• _Input data_:
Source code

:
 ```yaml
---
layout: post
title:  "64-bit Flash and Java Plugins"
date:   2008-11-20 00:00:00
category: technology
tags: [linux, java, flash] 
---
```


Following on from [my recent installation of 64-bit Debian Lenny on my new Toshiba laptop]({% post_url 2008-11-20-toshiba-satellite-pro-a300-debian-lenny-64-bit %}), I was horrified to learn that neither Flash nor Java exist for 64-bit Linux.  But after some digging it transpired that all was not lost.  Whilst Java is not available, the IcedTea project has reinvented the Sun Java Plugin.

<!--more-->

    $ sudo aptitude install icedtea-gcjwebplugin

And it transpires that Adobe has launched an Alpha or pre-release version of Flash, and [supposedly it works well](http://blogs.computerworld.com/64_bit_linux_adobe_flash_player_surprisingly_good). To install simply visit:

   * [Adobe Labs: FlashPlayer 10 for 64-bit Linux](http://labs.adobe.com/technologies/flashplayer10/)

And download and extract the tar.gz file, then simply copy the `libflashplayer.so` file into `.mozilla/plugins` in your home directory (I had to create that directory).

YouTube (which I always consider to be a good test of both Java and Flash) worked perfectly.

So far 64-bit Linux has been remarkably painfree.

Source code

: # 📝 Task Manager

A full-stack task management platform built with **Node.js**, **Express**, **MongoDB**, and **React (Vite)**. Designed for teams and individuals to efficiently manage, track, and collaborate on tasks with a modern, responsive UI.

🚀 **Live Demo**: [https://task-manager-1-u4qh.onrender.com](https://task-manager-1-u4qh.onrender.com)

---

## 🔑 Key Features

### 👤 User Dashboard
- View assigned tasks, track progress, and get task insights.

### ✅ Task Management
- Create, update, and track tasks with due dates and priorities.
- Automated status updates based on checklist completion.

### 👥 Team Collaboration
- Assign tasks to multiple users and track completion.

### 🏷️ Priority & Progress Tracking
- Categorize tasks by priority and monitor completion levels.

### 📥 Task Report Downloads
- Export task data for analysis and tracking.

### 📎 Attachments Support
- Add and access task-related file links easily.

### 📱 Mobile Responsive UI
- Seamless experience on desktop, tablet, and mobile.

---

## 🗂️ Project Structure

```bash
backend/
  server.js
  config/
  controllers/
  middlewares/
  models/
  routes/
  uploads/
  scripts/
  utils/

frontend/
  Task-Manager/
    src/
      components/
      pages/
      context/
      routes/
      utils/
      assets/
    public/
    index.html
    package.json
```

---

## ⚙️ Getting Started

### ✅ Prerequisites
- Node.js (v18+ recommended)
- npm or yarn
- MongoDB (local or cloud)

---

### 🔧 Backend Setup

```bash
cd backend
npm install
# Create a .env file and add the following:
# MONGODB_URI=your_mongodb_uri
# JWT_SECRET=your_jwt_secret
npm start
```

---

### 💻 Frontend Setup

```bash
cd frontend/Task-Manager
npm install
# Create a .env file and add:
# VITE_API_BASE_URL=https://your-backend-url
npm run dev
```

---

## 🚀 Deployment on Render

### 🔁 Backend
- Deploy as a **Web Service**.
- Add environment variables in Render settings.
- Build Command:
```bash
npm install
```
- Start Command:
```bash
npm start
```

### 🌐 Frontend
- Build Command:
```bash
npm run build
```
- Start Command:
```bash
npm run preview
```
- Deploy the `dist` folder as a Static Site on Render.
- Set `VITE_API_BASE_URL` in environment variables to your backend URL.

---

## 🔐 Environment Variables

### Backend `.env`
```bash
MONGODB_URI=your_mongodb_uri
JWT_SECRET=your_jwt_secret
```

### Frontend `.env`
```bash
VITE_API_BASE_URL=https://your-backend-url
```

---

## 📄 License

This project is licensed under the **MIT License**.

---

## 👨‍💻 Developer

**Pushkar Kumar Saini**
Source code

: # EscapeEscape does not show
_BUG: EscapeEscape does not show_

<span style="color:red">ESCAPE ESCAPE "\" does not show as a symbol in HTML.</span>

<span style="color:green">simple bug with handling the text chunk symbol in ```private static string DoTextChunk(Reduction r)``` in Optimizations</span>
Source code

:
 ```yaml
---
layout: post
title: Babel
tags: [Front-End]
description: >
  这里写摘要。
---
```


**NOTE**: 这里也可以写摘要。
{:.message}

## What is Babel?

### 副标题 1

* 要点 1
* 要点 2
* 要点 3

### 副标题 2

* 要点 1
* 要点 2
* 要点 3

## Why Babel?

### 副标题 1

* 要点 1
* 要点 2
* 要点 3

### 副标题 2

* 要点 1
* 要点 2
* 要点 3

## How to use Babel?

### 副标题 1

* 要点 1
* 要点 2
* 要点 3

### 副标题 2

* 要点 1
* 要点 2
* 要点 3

• _What the task requires_:
Determine how many lines of the data above contain the string "completion", and answer with the number only.

• _Answer to this exercise_:
3